Wednesday, 4 June 2014

Consensus Protocols : Overview

Consensus Problem :  Mutually Agreeing on a particular Value


In this I have Considered both Txn and Normal operations consensus . 


Synchronous System :
Bounded Message Delay
No timeouts

Asynchronous : 
Message delay finite but unbounded
Consensus not always possible

Correctness of Consensus Protocol :
Agreement : All Nodes agree on a value
Validity : Value proposed is Valid ie.. It is proposed by one of participant node.

Non Triviality* : There exist a accessible configuration in which the decision is to commit
Integrity*: Each (RM decides atmost once)

Termination: All nodes Eventually Terminates
*For Txn commit

Agreement can be between majority of nodes.
Database Commit protocol that always says Abbort is not Valid
Termination of messages exchanged so that the protocol is useful.

2PC : 2 Phase Commit: 

1)Coordinator : Contact all nodes, suggest value , gather response(Form of Vote)
2)If everyone agrees contact for committing else contact for abort.




IMP: Consensus here is not on value proposed but weather to accept or reject the value nor the value.
Not on what value should but rather weather to accept or reject value.

Real Time Example
Transfer money from one account to another
Move file between servers

TO check weather commit happened see log.

Phase 1: Coordinator Request
Coordinator request (REQUEST Message to all nodes)
Eg : Delete file from directory

Nodes receive requests execute tranxn locally
Write to local log Request ,Result,VOTE_COMMIT or VOTE_ABBORT
Send VOTE_COMMIT to cordinator

Coordinator receive vote VOTE_ABORT
Write GLOBAL_ABORT/COMMIT to Global Log and sends GLOBAL_ABORT/COMMIT to participant nodes.
No of messages : 3n where n is number of nodes. ( N - Value Propose, N-Vote , N -Commit/Abbort)

Failures: 
1)Fail Stop : Nodes Crash and Never recover
2)Fail Recover: Crash and recover after sometime
3)Byzantine: Divert from protocol specification .
Example an army of Soldiers, coordinator is a general . Agree on one point or fail. Some soldiers traitor :
All loyal traitors should agree
Small Number of traitors should not be able to trick loyal soldiers.

Case 1: Before messages exchanged server crashes. (No worries) bcz protocol never started.
Case 2: Some proposal messages sent but not all.

Some nodes received proposal starting 2PC ,and some havent recieved any proposal. If coordinator do not recover in time , nodes that have sent proposal keeps on waiting for things that never finished.
Protocol Blocked.

Have another node to become co-ordinator. When timeout occurs that node can finish task that co-ordinator started.

Contacts all nodes to find out to whom the nodes voted.
So all nodes has to keep their descision on persistent storage.

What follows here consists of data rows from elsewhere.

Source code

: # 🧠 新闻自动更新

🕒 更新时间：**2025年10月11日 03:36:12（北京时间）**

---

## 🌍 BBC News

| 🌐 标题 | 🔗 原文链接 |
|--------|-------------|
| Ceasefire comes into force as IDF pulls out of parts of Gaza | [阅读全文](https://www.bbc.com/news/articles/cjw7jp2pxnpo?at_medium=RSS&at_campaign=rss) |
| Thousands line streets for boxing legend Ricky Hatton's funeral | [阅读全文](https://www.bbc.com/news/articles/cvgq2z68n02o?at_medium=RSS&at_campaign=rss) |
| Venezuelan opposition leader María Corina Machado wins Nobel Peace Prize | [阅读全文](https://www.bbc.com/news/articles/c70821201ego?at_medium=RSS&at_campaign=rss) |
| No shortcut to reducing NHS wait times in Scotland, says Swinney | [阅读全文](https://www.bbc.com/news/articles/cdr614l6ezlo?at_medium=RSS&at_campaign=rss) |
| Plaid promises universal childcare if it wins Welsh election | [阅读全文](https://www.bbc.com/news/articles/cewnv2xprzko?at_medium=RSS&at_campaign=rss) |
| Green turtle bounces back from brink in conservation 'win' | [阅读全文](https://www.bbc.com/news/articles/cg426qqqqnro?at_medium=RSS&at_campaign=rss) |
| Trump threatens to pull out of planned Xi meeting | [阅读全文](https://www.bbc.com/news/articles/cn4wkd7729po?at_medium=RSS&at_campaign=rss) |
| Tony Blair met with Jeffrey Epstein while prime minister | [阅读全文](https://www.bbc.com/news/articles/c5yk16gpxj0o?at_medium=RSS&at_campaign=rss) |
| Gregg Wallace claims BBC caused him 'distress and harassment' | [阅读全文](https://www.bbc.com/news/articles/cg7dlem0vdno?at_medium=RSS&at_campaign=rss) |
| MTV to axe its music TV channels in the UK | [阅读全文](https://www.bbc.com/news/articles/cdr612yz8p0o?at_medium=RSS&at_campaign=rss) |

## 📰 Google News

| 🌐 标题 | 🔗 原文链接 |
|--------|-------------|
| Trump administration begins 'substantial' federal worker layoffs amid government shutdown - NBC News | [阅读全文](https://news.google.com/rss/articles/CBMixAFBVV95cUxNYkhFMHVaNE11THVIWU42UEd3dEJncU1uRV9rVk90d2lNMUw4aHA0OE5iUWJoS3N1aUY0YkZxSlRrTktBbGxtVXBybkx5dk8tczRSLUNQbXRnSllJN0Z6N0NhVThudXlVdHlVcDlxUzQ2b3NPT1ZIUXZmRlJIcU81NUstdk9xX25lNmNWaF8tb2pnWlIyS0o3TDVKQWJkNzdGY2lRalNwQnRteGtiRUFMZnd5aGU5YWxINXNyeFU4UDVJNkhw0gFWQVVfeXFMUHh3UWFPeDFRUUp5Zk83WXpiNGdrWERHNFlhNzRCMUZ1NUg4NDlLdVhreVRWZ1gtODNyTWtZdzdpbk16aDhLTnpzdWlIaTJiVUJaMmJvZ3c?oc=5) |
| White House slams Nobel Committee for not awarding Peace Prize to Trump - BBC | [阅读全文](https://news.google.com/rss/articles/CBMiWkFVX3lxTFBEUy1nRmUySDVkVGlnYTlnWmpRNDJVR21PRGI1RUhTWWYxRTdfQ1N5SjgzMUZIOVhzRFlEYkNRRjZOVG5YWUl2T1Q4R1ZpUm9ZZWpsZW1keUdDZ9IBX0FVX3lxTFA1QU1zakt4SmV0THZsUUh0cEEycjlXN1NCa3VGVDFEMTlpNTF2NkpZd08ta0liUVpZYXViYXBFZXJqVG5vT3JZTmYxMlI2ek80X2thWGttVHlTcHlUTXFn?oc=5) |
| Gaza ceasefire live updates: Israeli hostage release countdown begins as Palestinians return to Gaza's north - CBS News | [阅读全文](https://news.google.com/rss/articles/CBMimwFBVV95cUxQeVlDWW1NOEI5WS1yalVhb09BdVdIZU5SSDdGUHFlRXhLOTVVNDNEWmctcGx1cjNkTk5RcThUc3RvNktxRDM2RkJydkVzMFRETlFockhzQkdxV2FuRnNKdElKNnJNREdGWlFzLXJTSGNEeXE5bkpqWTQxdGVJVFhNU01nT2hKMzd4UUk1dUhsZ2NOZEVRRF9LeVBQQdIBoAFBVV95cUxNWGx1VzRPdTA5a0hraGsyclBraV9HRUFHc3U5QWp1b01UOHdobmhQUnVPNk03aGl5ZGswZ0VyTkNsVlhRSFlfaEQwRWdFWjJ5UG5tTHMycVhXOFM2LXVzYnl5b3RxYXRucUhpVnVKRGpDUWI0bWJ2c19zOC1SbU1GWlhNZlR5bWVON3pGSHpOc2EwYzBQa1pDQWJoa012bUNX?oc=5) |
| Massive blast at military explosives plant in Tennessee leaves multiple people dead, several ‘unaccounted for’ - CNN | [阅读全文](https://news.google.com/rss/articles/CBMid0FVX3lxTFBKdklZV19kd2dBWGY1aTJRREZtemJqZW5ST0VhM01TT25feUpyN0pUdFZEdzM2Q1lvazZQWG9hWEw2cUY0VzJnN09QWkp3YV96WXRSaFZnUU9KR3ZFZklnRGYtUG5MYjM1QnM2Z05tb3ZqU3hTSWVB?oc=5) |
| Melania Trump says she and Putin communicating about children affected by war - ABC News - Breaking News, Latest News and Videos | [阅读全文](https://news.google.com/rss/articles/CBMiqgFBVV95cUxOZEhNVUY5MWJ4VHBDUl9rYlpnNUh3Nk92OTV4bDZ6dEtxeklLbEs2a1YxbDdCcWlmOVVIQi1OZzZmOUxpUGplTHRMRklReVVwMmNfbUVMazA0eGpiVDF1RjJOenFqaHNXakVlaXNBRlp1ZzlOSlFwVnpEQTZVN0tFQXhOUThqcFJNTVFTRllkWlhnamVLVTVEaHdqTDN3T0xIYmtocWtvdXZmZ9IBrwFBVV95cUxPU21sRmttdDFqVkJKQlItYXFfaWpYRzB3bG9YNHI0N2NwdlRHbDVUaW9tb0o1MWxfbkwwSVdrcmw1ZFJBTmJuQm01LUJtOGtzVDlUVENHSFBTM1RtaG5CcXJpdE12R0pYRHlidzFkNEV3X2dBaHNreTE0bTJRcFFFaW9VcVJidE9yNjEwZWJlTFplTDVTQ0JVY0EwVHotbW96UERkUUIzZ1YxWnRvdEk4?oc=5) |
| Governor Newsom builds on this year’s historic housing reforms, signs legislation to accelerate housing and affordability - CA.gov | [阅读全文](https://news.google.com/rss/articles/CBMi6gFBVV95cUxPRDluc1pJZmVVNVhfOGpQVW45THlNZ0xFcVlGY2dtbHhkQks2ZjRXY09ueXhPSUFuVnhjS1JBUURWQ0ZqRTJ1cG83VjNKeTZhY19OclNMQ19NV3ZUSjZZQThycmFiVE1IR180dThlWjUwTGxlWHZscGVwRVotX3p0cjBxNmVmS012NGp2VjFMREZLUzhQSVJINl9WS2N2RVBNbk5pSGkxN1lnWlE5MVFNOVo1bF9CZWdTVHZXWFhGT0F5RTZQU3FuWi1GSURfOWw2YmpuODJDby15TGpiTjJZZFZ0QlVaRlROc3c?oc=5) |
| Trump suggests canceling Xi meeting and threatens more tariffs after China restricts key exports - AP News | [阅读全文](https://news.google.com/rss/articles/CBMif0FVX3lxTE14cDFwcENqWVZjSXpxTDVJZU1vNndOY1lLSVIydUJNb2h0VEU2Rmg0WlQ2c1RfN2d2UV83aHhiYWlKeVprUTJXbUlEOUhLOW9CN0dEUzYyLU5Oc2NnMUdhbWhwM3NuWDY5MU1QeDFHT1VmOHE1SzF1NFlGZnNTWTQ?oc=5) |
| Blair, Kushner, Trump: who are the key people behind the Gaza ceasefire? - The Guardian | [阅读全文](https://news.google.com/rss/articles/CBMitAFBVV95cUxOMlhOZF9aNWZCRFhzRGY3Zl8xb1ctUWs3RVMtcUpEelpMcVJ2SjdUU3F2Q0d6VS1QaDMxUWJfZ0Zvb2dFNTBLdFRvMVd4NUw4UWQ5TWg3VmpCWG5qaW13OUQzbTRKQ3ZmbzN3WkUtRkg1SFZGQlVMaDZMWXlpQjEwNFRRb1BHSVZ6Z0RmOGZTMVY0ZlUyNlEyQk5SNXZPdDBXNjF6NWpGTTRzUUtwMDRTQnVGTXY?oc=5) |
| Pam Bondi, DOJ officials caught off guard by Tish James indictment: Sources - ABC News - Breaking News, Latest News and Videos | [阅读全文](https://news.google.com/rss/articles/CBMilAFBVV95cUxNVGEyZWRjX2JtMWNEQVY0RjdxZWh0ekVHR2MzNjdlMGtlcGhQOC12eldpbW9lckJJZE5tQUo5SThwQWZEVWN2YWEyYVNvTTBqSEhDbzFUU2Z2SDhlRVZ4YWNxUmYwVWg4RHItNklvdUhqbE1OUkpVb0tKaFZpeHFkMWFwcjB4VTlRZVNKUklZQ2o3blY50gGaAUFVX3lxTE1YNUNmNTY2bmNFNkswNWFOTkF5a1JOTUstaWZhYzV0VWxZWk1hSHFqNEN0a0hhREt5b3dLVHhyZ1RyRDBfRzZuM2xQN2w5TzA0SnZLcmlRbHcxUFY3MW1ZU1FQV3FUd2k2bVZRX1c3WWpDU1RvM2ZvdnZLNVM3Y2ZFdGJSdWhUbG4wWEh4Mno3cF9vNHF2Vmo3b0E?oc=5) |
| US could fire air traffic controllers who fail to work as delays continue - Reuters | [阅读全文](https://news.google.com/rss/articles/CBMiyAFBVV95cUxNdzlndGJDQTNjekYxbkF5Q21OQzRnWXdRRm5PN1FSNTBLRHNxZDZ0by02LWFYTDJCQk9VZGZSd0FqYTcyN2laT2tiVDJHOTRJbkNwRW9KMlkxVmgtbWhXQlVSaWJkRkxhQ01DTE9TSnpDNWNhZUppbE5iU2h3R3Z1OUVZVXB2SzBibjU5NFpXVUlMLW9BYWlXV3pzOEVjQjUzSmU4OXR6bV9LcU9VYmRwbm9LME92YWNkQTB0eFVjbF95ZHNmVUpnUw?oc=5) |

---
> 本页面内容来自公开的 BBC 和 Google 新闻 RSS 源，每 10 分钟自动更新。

If one another participating node fails before recovery node has committed, cant be recovered.
Recovery node cant distinguish between all nodes having voted to commit or abort.
Coordinator is participant too and then it fails.
 
Cordinator logs the result in persistent storage.
Advantage : Low  message Complexity.

Link: 
http://the-paper-trail.org/blog/consensus-protocols-two-phase-commit/


2PC transaction Commit: 

TM has following states : init,Preparing, Commit and aborted.
Let Trxn cordinator TMi

Phase 1: Obtaining a decision 
Initiate TM
TM ask all participant to prepare to commit transaction
TM adds record<Prepare>to its recovery long and saves it in stable storage
Send Prepare to all sites at which t is executed.

After receiving all messgae RM(Resource Manager ) can decide if it can commit on transection.
If transaction can be commited adds the record <ready> to log.
Flush all record to storage
Send Ready msg to TM
Else add <no> to log and sends a msg abort to TM

Phase 2: Aborting a decision
T commited if only TM receives ready msg else abort
TM add decision <commit> or <abort> to log 
TM sends msg to each particpant informing of descison.
RM does the same on recieving msg (Stores in log)

 
2PC suffers from Single Point of Failure.


Failure 2PC TXN RM:
RM participating in TXn fails and then recovers and then examins log:
if log says <commit> no action
log says<abort>no action
log says <ready> RM must consult TM for the fate. IF commite, redo log and write commit
else write abort.

If site contains no record => RM failed before responding to prepare. TM abort txn and RM should undo T

Failure TXN TM:
If TM fails before completion RM decides fate
IF one of RM contains commit then T is commited else aborted.
If RM of any site doesnt contain ready, no decision can be taken <abort>
IF RM has ready then sited must wait for TM to recover. Blocking problem

TOTAL MSG: 1 to initiate TM, 2n in phase 1 n in phase 2 total : 3n+1 
4 msg delay
n+1 writes to stable storage n by RM and 1 by TM


_____________________________________________________

3 PC
Problem of 2 PC removed by an extra Phase.
Idea break 2PC second phase into 2 phases. 
1st Prepare to commit phase. 
Co-ordinated sends to all if it has received yes from all .Nodes store them and then sends msg to cordinator that prepare to commit was received.
Purpose is to communicate result of vote to every node so that the state can be recovered. 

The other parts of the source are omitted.